§ YOUR OBJECTIVE
In the entries below, find the line with "If you are using" and print exactly every line from there up to and including the line with "monitoring the disk usage is", with no other lines.

Stored entries:
········

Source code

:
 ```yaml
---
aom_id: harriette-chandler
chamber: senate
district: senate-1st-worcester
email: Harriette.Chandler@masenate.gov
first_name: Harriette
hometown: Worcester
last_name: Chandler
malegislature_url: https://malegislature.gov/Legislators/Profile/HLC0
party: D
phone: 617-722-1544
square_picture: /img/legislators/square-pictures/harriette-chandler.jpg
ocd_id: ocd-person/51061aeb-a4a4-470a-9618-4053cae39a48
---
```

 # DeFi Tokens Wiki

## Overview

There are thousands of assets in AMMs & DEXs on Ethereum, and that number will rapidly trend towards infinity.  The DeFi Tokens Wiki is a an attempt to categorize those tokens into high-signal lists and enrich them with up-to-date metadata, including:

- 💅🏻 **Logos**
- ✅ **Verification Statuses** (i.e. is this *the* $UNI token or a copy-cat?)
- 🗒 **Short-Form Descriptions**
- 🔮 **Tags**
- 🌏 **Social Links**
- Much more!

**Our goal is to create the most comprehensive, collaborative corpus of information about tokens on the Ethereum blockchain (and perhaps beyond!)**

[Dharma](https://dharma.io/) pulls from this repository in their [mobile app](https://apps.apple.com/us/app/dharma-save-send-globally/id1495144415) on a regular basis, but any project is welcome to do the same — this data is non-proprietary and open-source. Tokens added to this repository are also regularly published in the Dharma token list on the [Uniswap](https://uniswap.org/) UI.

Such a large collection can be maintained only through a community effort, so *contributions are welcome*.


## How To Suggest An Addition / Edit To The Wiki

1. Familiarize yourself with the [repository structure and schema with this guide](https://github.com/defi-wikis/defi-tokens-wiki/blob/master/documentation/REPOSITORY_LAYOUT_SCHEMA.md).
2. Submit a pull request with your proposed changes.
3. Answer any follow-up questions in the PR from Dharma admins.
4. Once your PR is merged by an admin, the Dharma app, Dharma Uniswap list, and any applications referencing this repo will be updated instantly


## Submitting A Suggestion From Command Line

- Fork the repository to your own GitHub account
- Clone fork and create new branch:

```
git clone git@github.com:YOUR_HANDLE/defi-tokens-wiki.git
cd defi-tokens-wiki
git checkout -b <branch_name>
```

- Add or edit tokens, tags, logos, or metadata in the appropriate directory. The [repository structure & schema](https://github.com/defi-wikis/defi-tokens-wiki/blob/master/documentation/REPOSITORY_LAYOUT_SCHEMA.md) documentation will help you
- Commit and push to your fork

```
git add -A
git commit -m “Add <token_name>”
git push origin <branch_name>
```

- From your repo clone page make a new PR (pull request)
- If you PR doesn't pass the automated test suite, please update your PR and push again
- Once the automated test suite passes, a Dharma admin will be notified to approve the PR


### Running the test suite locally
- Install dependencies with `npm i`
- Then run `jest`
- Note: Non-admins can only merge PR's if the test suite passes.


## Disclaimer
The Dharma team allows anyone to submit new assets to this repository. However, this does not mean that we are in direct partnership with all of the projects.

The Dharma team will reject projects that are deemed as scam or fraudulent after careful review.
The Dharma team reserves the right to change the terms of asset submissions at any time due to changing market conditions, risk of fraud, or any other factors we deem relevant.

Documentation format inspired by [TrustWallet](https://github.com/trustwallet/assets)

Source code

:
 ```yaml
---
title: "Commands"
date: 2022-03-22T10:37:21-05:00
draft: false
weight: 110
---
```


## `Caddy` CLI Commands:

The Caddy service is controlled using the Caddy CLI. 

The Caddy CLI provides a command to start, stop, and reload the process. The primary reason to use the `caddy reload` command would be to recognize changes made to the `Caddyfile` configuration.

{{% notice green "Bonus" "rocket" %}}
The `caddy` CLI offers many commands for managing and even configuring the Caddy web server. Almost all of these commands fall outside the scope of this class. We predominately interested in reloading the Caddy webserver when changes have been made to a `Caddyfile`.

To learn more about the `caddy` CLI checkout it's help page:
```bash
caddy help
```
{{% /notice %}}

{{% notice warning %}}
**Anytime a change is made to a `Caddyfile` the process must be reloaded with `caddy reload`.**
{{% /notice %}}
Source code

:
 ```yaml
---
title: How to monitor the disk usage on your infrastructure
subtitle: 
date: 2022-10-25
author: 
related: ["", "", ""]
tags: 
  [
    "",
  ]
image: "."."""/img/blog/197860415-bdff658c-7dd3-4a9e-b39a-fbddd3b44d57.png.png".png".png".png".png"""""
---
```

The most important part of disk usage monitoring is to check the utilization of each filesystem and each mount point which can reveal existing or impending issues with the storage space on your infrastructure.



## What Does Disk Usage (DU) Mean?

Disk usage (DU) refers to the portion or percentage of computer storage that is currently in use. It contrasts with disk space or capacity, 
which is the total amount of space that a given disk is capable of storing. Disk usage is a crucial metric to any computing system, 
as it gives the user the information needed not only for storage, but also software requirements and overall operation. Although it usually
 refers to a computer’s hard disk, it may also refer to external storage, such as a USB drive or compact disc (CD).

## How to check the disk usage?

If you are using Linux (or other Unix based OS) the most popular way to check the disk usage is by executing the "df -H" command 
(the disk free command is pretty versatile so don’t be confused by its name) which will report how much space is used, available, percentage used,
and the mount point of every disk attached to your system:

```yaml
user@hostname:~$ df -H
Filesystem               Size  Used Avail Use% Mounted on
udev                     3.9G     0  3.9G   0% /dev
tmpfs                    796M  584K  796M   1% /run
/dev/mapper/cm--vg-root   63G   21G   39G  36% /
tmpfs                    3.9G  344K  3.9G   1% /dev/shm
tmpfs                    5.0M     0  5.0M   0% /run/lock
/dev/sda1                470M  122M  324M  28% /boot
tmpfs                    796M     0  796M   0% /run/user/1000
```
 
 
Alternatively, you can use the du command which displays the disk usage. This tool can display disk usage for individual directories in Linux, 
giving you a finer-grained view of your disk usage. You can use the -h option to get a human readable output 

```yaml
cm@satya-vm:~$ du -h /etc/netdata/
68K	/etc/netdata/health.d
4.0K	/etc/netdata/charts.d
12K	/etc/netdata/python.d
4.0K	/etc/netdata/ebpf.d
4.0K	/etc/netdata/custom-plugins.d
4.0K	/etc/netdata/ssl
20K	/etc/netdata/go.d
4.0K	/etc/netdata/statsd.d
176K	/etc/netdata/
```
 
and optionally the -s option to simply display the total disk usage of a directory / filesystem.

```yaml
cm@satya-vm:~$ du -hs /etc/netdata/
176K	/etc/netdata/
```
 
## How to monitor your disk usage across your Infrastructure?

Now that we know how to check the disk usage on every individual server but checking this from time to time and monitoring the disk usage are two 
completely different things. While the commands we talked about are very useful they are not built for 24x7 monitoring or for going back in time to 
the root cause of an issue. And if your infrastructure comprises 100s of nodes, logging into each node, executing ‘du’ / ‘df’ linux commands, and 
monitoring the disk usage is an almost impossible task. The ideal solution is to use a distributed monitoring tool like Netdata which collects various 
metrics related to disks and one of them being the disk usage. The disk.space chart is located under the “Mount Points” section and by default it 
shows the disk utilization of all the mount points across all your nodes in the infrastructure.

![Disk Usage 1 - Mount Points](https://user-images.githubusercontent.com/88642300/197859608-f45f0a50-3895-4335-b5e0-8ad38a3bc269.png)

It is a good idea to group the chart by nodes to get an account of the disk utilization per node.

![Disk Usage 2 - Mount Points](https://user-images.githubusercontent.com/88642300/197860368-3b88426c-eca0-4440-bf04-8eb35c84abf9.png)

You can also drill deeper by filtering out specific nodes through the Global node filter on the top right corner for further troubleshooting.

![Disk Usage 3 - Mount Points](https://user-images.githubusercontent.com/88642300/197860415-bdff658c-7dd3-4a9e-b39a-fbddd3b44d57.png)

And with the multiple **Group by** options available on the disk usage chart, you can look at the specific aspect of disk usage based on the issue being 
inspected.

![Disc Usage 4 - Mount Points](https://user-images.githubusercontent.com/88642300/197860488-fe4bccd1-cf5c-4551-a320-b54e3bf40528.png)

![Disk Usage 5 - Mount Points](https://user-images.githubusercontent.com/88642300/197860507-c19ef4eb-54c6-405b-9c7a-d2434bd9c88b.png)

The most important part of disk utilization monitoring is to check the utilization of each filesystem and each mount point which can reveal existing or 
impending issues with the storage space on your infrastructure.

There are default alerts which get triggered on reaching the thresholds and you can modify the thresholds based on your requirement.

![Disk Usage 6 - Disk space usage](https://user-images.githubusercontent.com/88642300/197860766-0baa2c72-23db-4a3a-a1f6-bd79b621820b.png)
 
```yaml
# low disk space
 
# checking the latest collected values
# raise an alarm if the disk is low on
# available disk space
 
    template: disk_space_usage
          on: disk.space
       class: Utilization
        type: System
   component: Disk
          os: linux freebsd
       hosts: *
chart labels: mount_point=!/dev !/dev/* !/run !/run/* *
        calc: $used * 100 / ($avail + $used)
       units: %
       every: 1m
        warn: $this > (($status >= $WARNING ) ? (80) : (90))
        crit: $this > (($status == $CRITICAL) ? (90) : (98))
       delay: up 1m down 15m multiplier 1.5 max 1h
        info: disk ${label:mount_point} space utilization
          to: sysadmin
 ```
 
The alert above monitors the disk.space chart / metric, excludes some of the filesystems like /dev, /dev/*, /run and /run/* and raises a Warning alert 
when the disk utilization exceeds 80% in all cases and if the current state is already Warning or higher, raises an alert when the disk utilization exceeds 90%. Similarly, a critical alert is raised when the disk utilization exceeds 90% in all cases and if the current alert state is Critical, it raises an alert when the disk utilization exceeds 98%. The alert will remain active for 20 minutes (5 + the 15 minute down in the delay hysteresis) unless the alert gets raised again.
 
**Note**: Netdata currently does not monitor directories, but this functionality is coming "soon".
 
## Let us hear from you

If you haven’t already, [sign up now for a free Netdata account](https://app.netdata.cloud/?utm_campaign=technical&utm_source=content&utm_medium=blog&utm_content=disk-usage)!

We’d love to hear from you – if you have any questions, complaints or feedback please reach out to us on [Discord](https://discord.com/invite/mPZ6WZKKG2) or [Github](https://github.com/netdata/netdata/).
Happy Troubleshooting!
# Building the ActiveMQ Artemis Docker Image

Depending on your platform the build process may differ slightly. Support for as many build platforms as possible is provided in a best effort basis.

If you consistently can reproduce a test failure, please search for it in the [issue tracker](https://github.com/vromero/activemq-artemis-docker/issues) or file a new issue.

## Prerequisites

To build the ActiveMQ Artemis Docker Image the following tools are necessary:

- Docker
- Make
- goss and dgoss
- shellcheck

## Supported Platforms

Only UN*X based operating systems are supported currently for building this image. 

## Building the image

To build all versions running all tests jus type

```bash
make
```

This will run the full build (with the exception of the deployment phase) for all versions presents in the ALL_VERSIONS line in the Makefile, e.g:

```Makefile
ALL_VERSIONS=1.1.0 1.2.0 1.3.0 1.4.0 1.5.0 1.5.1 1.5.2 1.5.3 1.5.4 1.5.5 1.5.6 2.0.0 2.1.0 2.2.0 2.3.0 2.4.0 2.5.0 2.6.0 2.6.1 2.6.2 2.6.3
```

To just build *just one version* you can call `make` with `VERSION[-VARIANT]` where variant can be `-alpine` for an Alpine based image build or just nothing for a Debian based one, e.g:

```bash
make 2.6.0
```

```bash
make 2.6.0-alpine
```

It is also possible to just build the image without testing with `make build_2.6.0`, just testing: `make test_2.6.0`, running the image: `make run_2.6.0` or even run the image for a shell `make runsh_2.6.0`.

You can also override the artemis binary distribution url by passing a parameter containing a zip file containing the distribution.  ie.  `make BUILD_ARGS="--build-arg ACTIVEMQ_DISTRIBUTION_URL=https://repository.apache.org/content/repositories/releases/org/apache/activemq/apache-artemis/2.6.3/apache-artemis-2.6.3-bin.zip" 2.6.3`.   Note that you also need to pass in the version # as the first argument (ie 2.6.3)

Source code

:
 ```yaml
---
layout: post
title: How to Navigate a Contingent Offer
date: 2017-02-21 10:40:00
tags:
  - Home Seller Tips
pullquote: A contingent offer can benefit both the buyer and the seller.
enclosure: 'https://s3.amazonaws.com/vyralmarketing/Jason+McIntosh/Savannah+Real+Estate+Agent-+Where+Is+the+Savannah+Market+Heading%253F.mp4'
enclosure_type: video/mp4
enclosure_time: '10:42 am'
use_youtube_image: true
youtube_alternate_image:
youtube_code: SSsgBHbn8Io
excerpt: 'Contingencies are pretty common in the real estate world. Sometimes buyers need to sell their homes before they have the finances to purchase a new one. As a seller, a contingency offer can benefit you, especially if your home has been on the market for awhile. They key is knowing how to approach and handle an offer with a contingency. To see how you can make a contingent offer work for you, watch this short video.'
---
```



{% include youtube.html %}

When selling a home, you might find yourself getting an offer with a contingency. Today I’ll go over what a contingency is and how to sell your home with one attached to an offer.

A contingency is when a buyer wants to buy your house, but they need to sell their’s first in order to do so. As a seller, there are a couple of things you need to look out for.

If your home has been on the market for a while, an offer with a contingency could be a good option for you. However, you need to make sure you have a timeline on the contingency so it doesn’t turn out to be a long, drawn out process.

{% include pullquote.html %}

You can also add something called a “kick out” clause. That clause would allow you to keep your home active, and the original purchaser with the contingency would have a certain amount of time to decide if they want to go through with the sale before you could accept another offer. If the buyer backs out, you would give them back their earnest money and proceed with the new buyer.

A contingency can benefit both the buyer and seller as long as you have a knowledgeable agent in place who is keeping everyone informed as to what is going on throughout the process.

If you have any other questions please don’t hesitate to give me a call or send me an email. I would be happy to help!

········

§ ANSWER BOX
If you are using Linux (or other Unix based OS) the most popular way to check the disk usage is by executing the "df -H" command 
(the disk free command is pretty versatile so don’t be confused by its name) which will report how much space is used, available, percentage used,
and the mount point of every disk attached to your system:

```yaml
user@hostname:~$ df -H
Filesystem               Size  Used Avail Use% Mounted on
udev                     3.9G     0  3.9G   0% /dev
tmpfs                    796M  584K  796M   1% /run
/dev/mapper/cm--vg-root   63G   21G   39G  36% /
tmpfs                    3.9G  344K  3.9G   1% /dev/shm
tmpfs                    5.0M     0  5.0M   0% /run/lock
/dev/sda1                470M  122M  324M  28% /boot
tmpfs                    796M     0  796M   0% /run/user/1000
```
 
 
Alternatively, you can use the du command which displays the disk usage. This tool can display disk usage for individual directories in Linux, 
giving you a finer-grained view of your disk usage. You can use the -h option to get a human readable output 

```yaml
cm@satya-vm:~$ du -h /etc/netdata/
68K	/etc/netdata/health.d
4.0K	/etc/netdata/charts.d
12K	/etc/netdata/python.d
4.0K	/etc/netdata/ebpf.d
4.0K	/etc/netdata/custom-plugins.d
4.0K	/etc/netdata/ssl
20K	/etc/netdata/go.d
4.0K	/etc/netdata/statsd.d
176K	/etc/netdata/
```
 
and optionally the -s option to simply display the total disk usage of a directory / filesystem.

```yaml
cm@satya-vm:~$ du -hs /etc/netdata/
176K	/etc/netdata/
```
 
## How to monitor your disk usage across your Infrastructure?

Now that we know how to check the disk usage on every individual server but checking this from time to time and monitoring the disk usage are two 
completely different things. While the commands we talked about are very useful they are not built for 24x7 monitoring or for going back in time to 
the root cause of an issue. And if your infrastructure comprises 100s of nodes, logging into each node, executing ‘du’ / ‘df’ linux commands, and 
monitoring the disk usage is an almost impossible task. The ideal solution is to use a distributed monitoring tool like Netdata which collects various 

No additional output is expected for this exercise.